I will examine the memories of extreme experiences; of offences undergone or offences inflicted. In this case every, or almost every thought which could obliterate or deform mnemonic recording is laboured: the memory of a trauma, suffered or inflicted, is in itself traumatic because it hurts to remember or, at the very least, it will disturb. He who was injured, tends to remove that memory in order to not renew the pain; he who instead inflicted, chases the memory back into the depths, to free himself, to reduce his guilt.

Primo Levi
The drowned and the saved


Every man is distinguished by his own history. His choices and destiny depend upon it. Knowing the story of who surrounds us allows to know ourselves better. Bombed by images of war and tragedies from the rest of the world, in part addicted to evil, we forget to question what happens to the people that truly experience the reality of these tragedies.

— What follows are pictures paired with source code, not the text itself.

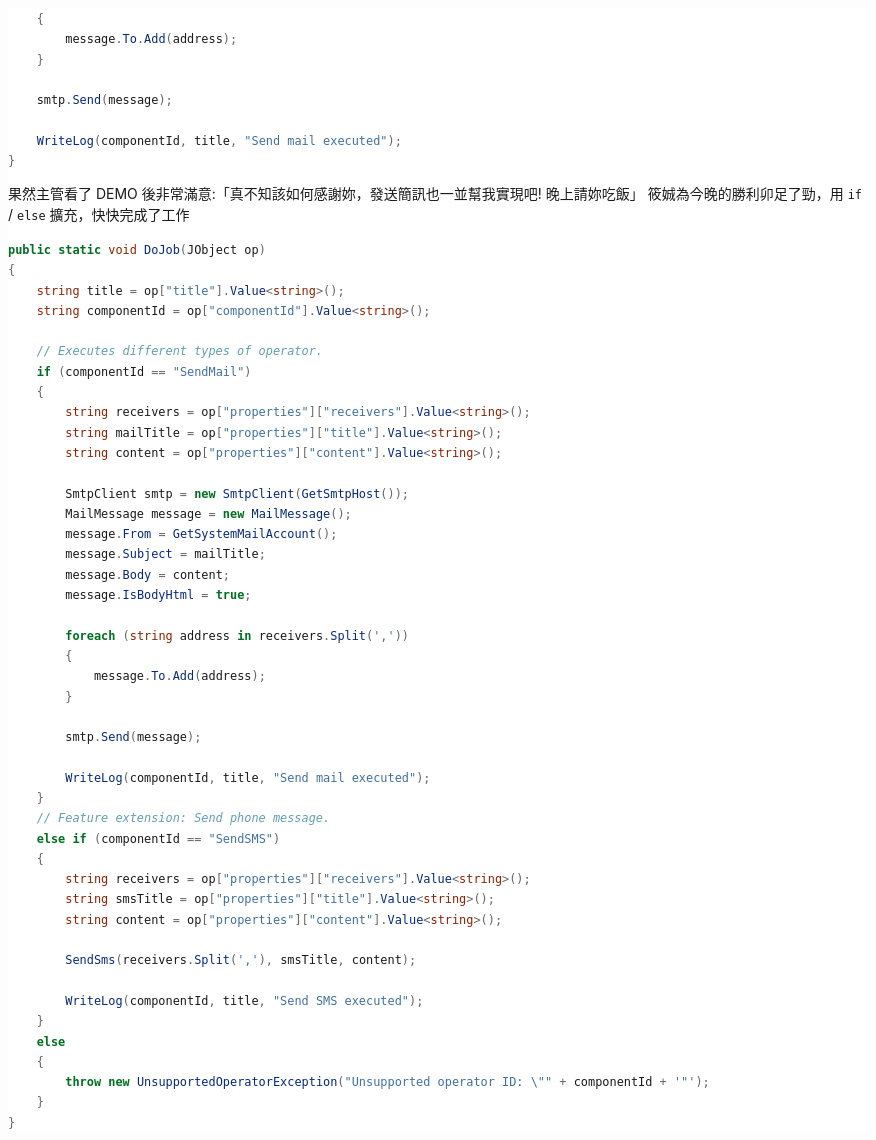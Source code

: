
 ```csharp
    {
        message.To.Add(address);
    }

    smtp.Send(message);

    WriteLog(componentId, title, "Send mail executed");
}
```

果然主管看了 DEMO 後非常滿意:「真不知該如何感謝妳，發送簡訊也一並幫我實現吧! 晚上請妳吃飯」
筱娍為今晚的勝利卯足了勁，用 `if` / `else` 擴充，快快完成了工作

```csharp
public static void DoJob(JObject op)
{
    string title = op["title"].Value<string>();
    string componentId = op["componentId"].Value<string>();

    // Executes different types of operator.
    if (componentId == "SendMail")
    {
        string receivers = op["properties"]["receivers"].Value<string>();
        string mailTitle = op["properties"]["title"].Value<string>();
        string content = op["properties"]["content"].Value<string>();

        SmtpClient smtp = new SmtpClient(GetSmtpHost());
        MailMessage message = new MailMessage();
        message.From = GetSystemMailAccount();
        message.Subject = mailTitle;
        message.Body = content;
        message.IsBodyHtml = true;

        foreach (string address in receivers.Split(','))
        {
            message.To.Add(address);
        }

        smtp.Send(message);

        WriteLog(componentId, title, "Send mail executed");
    }
    // Feature extension: Send phone message.
    else if (componentId == "SendSMS")
    {
        string receivers = op["properties"]["receivers"].Value<string>();
        string smsTitle = op["properties"]["title"].Value<string>();
        string content = op["properties"]["content"].Value<string>();

        SendSms(receivers.Split(','), smsTitle, content);

        WriteLog(componentId, title, "Send SMS executed");
    }
    else
    {
        throw new UnsupportedOperatorException("Unsupported operator ID: \"" + componentId + '"');
    }
}
```

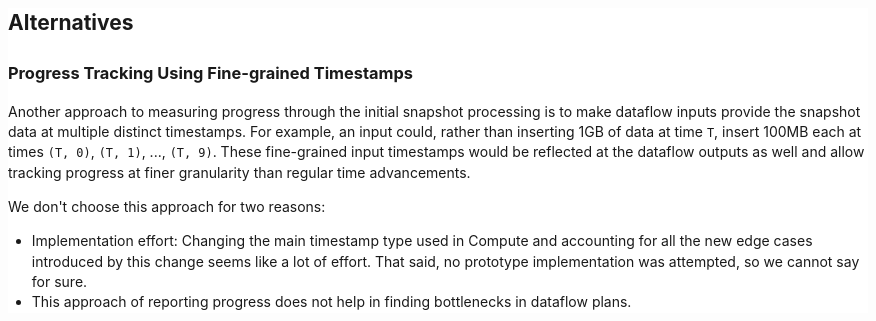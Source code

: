 ## Alternatives

### Progress Tracking Using Fine-grained Timestamps

Another approach to measuring progress through the initial snapshot processing is to make dataflow inputs provide the snapshot data at multiple distinct timestamps.
For example, an input could, rather than inserting 1GB of data at time `T`, insert 100MB each at times `(T, 0)`, `(T, 1)`, ..., `(T, 9)`.
These fine-grained input timestamps would be reflected at the dataflow outputs as well and allow tracking progress at finer granularity than regular time advancements.

We don't choose this approach for two reasons:

* Implementation effort: Changing the main timestamp type used in Compute and accounting for all the new edge cases introduced by this change seems like a lot of effort.
  That said, no prototype implementation was attempted, so we cannot say for sure.
* This approach of reporting progress does not help in finding bottlenecks in dataflow plans.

In 1991 Ex Jugoslavia was subjected to a terrible civil war which seized everybody unprepared. The pecularity shared by who survived the conflict is their incredulity over a war, violence and hatered which seemed impossible to occur in their own homes, from their neighbours, from who had always just been a normal citizen.

It seemed that in Europe the disgraceful and shocking veil of ethnic cleansing had been buried at the end of nazism, or at least the brutal force with which it shattered our continent. The Balcan wars proved the contrary and reminded everybody that the most dramatic tragedies can occur even in front of our own house door. The ill-omened event re-opened many injuries showing how a group or indiviudual capacity’s will can desire the annihilation of another.

All of a sudden, in western European countries, citizens witnessed a massive amount of refugees seeking political asylum. Who went to elementary and middle school in the ’90s can surely remember new children sitting in the classroom with strange names, different looks speaking a language never heard before. We all knew of a war that was going on on TV and we knew they came from there. However nobody knew what a war was nor what these children had gone through before entering the door of our classroom and sitting between us. Childish racism broke out against who couldn’t integrate immediately, who wasn’t fun at first sight. They would defend or ridicule themselves just to be recognised in the eyes of the others.

This work wants to show what happened to these children who lived and experienced war, in its different aspects and from different sides, which all have something in common: that is of staying in the country that first hosted them during the conflict.

Twenty years from the last great European conflict, this project wants to reconstruct some of the stories of modern exiles which have by now lived the most part of their life in a country not of theirs and which had to reinvent an identity in an unknown place. They have blent into the moltitude of people living in Switzerland (and abroad) leaving the traces of their own past to vanish. Traces they carry inside, and one of the most intense experiences for human beings: war.